Hatzolah volunteers are the pride of the frum community, ready any hour of the day to drop what need be to assist in a medical emergency. Yet behind the dedicated medics, there are a slew of volunteers who play a quieter, but no less vital role. They are the voices on the phone, calming nerves, collecting information, and sending help at a moment’s notice. Meet the Hatzolah dispatchers.

Wednesday, February 19, 2014

When Sari K. heard the phone ring, she picked it up and answered as usual. “Hello. This is Hatzolah. Where are you located?”

The boy on the other end of the line gave her his address — and complained that he was vomiting. Then the line went dead.

Sari immediately dispatched the emergency medical responders to the address he’d provided, then tried calling back, but there was no answer. Minutes later, she got a call from the EMTs: They couldn’t find the address.

“We didn’t know what to do,” Sari relates, “and were wondering whether to give up. After all, it didn’t sound very serious. But we said, ‘Something here sounds funny.’ Why is a kid calling Hatzolah just because he’s throwing up?”

So the men kept looking, and their perseverance paid off. Eventually, they found the boy’s house — and a serious gas leak. By the time the emergency responders arrived, there was no oxygen left to breathe, and the boy and his family were lying unconscious on the floor. Another few minutes and the situation would have been fatal.
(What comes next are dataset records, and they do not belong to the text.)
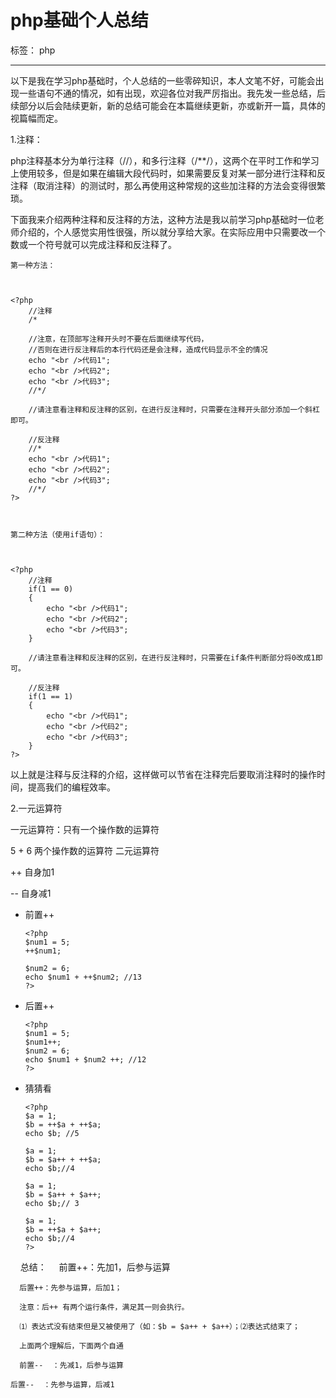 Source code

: ﻿# php基础个人总结

标签： php

---

以下是我在学习php基础时，个人总结的一些零碎知识，本人文笔不好，可能会出现一些语句不通的情况，如有出现，欢迎各位对我严厉指出。我先发一些总结，后续部分以后会陆续更新，新的总结可能会在本篇继续更新，亦或新开一篇，具体的视篇幅而定。

1.注释：

    

php注释基本分为单行注释（//），和多行注释（/**/），这两个在平时工作和学习上使用较多，但是如果在编辑大段代码时，如果需要反复对某一部分进行注释和反注释（取消注释）的测试时，那么再使用这种常规的这些加注释的方法会变得很繁琐。

    

下面我来介绍两种注释和反注释的方法，这种方法是我以前学习php基础时一位老师介绍的，个人感觉实用性很强，所以就分享给大家。在实际应用中只需要改一个数或一个符号就可以完成注释和反注释了。

    

    

    第一种方法：

    

    <?php 
        //注释
        /*   
        
        //注意，在顶部写注释开头时不要在后面继续写代码，
        //否则在进行反注释后的本行代码还是会注释，造成代码显示不全的情况
        echo "<br />代码1";
        echo "<br />代码2";
        echo "<br />代码3";
        //*/
        
        //请注意看注释和反注释的区别，在进行反注释时，只需要在注释开头部分添加一个斜杠即可。
        
        //反注释
        //*
        echo "<br />代码1";
        echo "<br />代码2";
        echo "<br />代码3";
        //*/
    ?>

    

    第二种方法（使用if语句）：

    

    <?php 
        //注释
        if(1 == 0)
        {
            echo "<br />代码1";
            echo "<br />代码2";
            echo "<br />代码3";
        }
        
        //请注意看注释和反注释的区别，在进行反注释时，只需要在if条件判断部分将0改成1即可。
        
        //反注释
        if(1 == 1)
        {
            echo "<br />代码1";
            echo "<br />代码2";
            echo "<br />代码3";
        }
    ?>



    

以上就是注释与反注释的介绍，这样做可以节省在注释完后要取消注释时的操作时间，提高我们的编程效率。



2.一元运算符

一元运算符：只有一个操作数的运算符

5 + 6  两个操作数的运算符 二元运算符

++  自身加1

--   自身减1



- 前置++

      <?php
      $num1 = 5;
      ++$num1; 
      
      $num2 = 6;
      echo $num1 + ++$num2; //13
      ?>
      
- 后置++

      <?php
      $num1 = 5;
      $num1++;    
      $num2 = 6; 
      echo $num1 + $num2 ++; //12
      ?>
      
- 猜猜看
      
      <?php
      $a = 1; 
      $b = ++$a + ++$a; 
      echo $b; //5
      
      $a = 1; 
      $b = $a++ + ++$a; 
      echo $b;//4
      
      $a = 1; 
      $b = $a++ + $a++; 
      echo $b;// 3
      
      $a = 1; 
      $b = ++$a + $a++; 
      echo $b;//4
      ?>
      
      总结：
    
      前置++：先加1，后参与运算
    
      后置++：先参与运算，后加1；
    
      注意：后++ 有两个运行条件，满足其一则会执行。
    
      ⑴ 表达式没有结束但是又被使用了（如：$b = $a++ + $a++）；⑵表达式结束了；
    
      上面两个理解后，下面两个自通
    
      前置--  ：先减1，后参与运算
    
    后置--  ：先参与运算，后减1


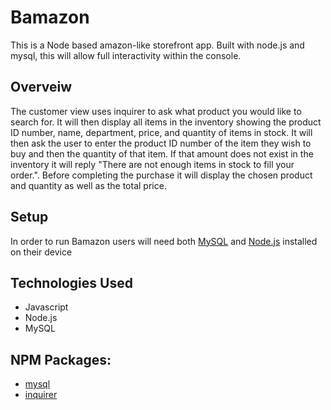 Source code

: # Bamazon
This is a Node based amazon-like storefront app. Built with node.js and mysql, this will allow full interactivity within the console.
## Overveiw
The customer view uses inquirer to ask what product you would like to search for. It will then display all items in the inventory showing the product ID number, name, department, price, and quantity of items in stock. It will then ask the user to enter the product ID number of the item they wish to buy and then the quantity of that item. If that amount does not exist in the inventory it will reply "There are not enough items in stock to fill your order.". Before completing the purchase it will display the chosen product and quantity as well as the total price. 
## Setup
In order to run Bamazon users will need both [MySQL](https://dev.mysql.com/doc/refman/5.6/en/installing.html) and [Node.js](https://nodejs.org/en/download/) installed on their device
## Technologies Used
* Javascript
* Node.js
* MySQL
## NPM Packages:
* [mysql](https://www.npmjs.com/package/mysql)
* [inquirer](https://www.npmjs.com/package/inquirer)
It’s all in a day for Hatzolah, the international emergency response organization that rushes expectant mothers to hospitals, bandages injured children, and is often first on the scene when tragedy strikes. But behind the ambulance and the brave emergency medical teams, there are the dispatchers, the unsung heroes of the Hatzolah operation, the first point of contact for the harried and the frantic.

So what’s it like being the voice on the other end of the line? What inspires a person to dedicate countless hours toward such a high-stress volunteer position?

“I was always interested in anything medical, and loved helping others,” relates Chavi Gorman, who has been a dispatcher for Hatzolah inLos Angelesfor the past five years. “I’d worked in a school for many years, and was particularly good at dealing with the children who were crying or hurt. When someone asked me if I’d consider being a dispatcher, I jumped at the idea.”

Esther Weissman* ofLondonalso cites her love of the medical field as what attracted her to the job, and she explains how her involvement came about. “My husband, now a retired Hatzolah member, was at the time the chairman of the committee that decided they needed more dispatchers. So he volunteered me for the job.” Twenty-five years later, she is still at it, saying that it suits her personality and interests well.

Sari K., on the other hand, was more hesitant about dispatching being a good match. “I didn’t consider volunteering,” she relates. “I didn’t think my personality was right for the job. But then my son received a blow to his head, and Hatzolah was there within about a minute. I decided that I have to be a part of this.”